Franklin Templeton's growth projections for 2016 are 2 to 3 per cent for the US; above 1 per cent for the eurozone; around 1 per cent for Japan; and between 6 and 7 per cent for China.
"Fears of global deflation are unwarranted. Markets have, in our view, overestimated the extent to which lower headline inflation reflects structurally weaker global demand," Dr Hasenstab said.
"The belief that inflation has become structurally lower has made some investors complacent on taking interest-rate risk, in what we believe is a dangerous part of the yield cycle.
"When commodity price base effects on inflation roll off in the first half of 2016, we expect US inflation to get back to the [US Federal Reserve's] target," he said.
Turning to China, Dr Hasenstab said the volatility triggered by events in China in September 2015 was an "overreaction" – adding that China's economy is "not headed for a hard landing".

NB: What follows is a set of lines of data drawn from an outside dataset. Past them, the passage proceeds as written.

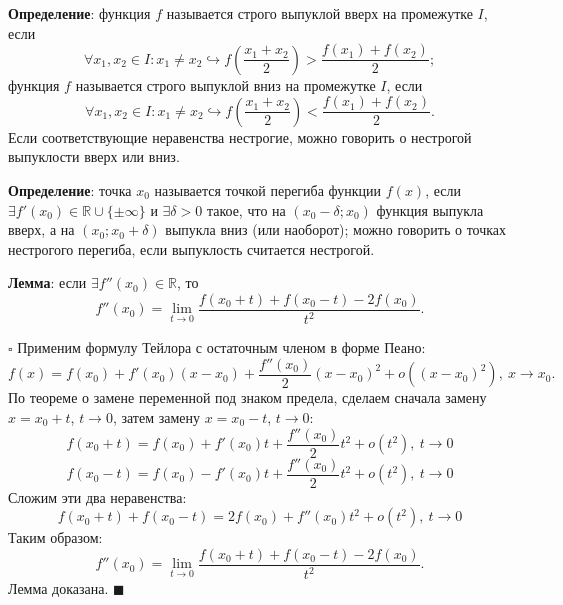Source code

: \documentclass[12pt, a4paper, reqno]{article}
\begin{document}
    \textbf{Определение}: функция $f$ называется строго выпуклой вверх на промежутке $I$, если
    \begin{equation*}
        \forall x_1, x_2 \in I: x_1\neq x_2\hookrightarrow f\left(\dfrac{x_1 + x_2}{2}\right) >
        \dfrac{f(x_1) + f(x_2)}{2};
    \end{equation*}
    функция $f$ называется строго выпуклой вниз на промежутке $I$, если
    \begin{equation*}
        \forall x_1, x_2 \in I: x_1\neq x_2\hookrightarrow f\left(\dfrac{x_1 + x_2}{2}\right) <
        \dfrac{f(x_1) + f(x_2)}{2}.
    \end{equation*}
    Если соответствующие неравенства нестрогие, можно говорить о нестрогой выпуклости вверх или вниз.

    \textbf{Определение}: точка $x_0$ называется точкой перегиба функции $f(x)$, если
    $\exists f'(x_0) \in \mathbb{R} \cup \{\pm \infty\}$ и $\exists\delta > 0$ такое, что на
    $(x_0 - \delta; x_0)$ функция выпукла вверх, а на $(x_0; x_0 + \delta)$ выпукла вниз (или наоборот);
    можно говорить о точках нестрогого перегиба, если выпуклость считается нестрогой.

    \textbf{Лемма}: если $\exists f''(x_0)\in\mathbb{R}$, то
    \begin{equation*}
        f''(x_0) = \lim\limits_{t\to 0} \dfrac{f(x_0 + t) + f(x_0 - t) - 2f(x_0)}{t^2}.
    \end{equation*}

    $\square$ Применим формулу Тейлора с остаточным членом в форме Пеано:
    \begin{equation*}
        f(x) = f(x_0) + f'(x_0)(x - x_0) + \dfrac{f''(x_0)}{2}(x - x_0)^2 + o\left((x - x_0)^2\right),\
        x\to x_0.
    \end{equation*}
    По теореме о замене переменной под знаком предела, сделаем сначала замену $x = x_0 + t$,
    $t\to 0$, затем замену $x = x_0 - t$, $t\to 0$:
    \begin{equation*}
        f(x_0 + t) = f(x_0) + f'(x_0)t + \dfrac{f''(x_0)}{2}t^2 + o(t^2),\ t\to 0
    \end{equation*}
    \begin{equation*}
        f(x_0 - t) = f(x_0) - f'(x_0)t + \dfrac{f''(x_0)}{2}t^2 + o(t^2),\ t\to 0
    \end{equation*}
    Сложим эти два неравенства:
    \begin{equation*}
        f(x_0 + t) + f(x_0 - t) = 2f(x_0) + f''(x_0)t^2 + o(t^2),\ t\to 0
    \end{equation*}
    Таким образом:
    \begin{equation*}
        f''(x_0) = \lim\limits_{t\to 0} \dfrac{f(x_0 + t) + f(x_0 - t) - 2f(x_0)}{t^2}.
    \end{equation*}
    Лемма доказана. $\blacksquare$
\end{document}
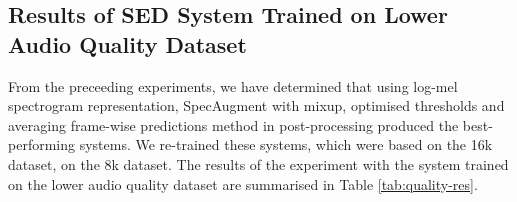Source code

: \subsection{Results of SED System Trained on Lower Audio Quality Dataset}
From the preceeding experiments, we have determined that using log-mel spectrogram representation, SpecAugment with mixup, optimised thresholds and averaging frame-wise predictions method in post-processing produced the best-performing systems. We re-trained these systems, which were based on the 16k dataset, on the 8k dataset. The results of the experiment with the system trained on the lower audio quality dataset are summarised in Table \ref{tab:quality-res}.

\begin{table}[!htp]
\centering
{}
\end{table}
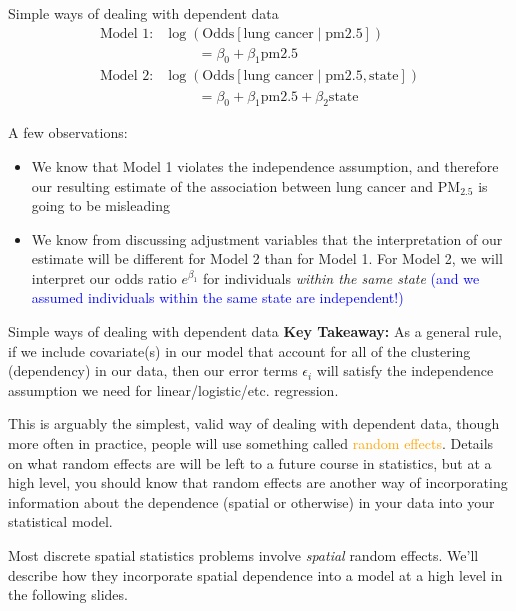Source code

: \documentclass[10pt,t]{beamer}
\begin{document}
\begin{frame}{Simple ways of dealing with dependent data}
\begin{align*}
\text{Model 1:} & \log(\text{Odds}[\text{lung cancer} \mid \text{pm2.5}]) \\
& \hspace{1cm} = \beta_0 + \beta_1  \text{pm2.5} \\
\text{Model 2:} & \log(\text{Odds}[\text{lung cancer} \mid \text{pm2.5}, \text{state}]) \\
& \hspace{1cm} = \beta_0 + \beta_1  \text{pm2.5} + \beta_2 \text{state}
\end{align*}

\vspace{0.3cm}

A few observations:

\begin{itemize}
	\item We know that Model 1 violates the independence assumption, and therefore our resulting estimate of the association between lung cancer and $\text{PM}_{2.5}$ is going to be misleading
	\item We know from discussing adjustment variables that the interpretation of our estimate will be different for Model 2 than for Model 1. For Model 2, we will interpret our odds ratio $e^{\beta_1}$ for individuals \textit{within the same state} \textcolor{blue}{(and we assumed individuals within the same state are independent!)}
\end{itemize}
\end{frame}

\begin{frame}{Simple ways of dealing with dependent data}
\textbf{Key Takeaway:} As a general rule, if we include covariate(s) in our model that account for all of the clustering (dependency) in our data, then our error terms $\epsilon_i$ will satisfy the independence assumption we need for linear/logistic/etc. regression.

\vspace{0.3cm}

This is arguably the simplest, valid way of dealing with dependent data, though more often in practice, people will use something called \textcolor{orange}{random effects}. Details on what random effects are will be left to a future course in statistics, but at a high level, you should know that random effects are another way of incorporating information about the dependence (spatial or otherwise) in your data into your statistical model.

\vspace{0.3cm}

Most discrete spatial statistics problems involve \textit{spatial} random effects. We'll describe how they incorporate spatial dependence into a model at a high level in the following slides.
\end{frame}
\end{document}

"China’s economy has continued to expand at 6.5 to 7 per cent. Some of the traditional engines of growth like manufacturing, real estate and local government spending have stalled or contracted; and new engines like the service sector and a new generation of private sector companies have taken over," he said.
"We continue to view the recent moderation of growth in China as an inevitable normalisation for an economy of its size and expect growth in China to remain within range of its current expansionary pace in 2016."
Concerns about a "systemic crisis" across emerging markets in the second half of 2015 have also been exaggerated, Dr Hasenstab said.
"Investors should not view the emerging-markets asset class as a whole but should instead selectively distinguish between individual economies," he said.
"In our assessment, several specific emerging market currencies are fundamentally undervalued and are poised to appreciate over the medium to longer term.
"A strengthening US economy, along with the likelihood of higher US interest rates, may increasingly magnify the fundamental differences between healthy and vulnerable economies," Dr Hasenstab said.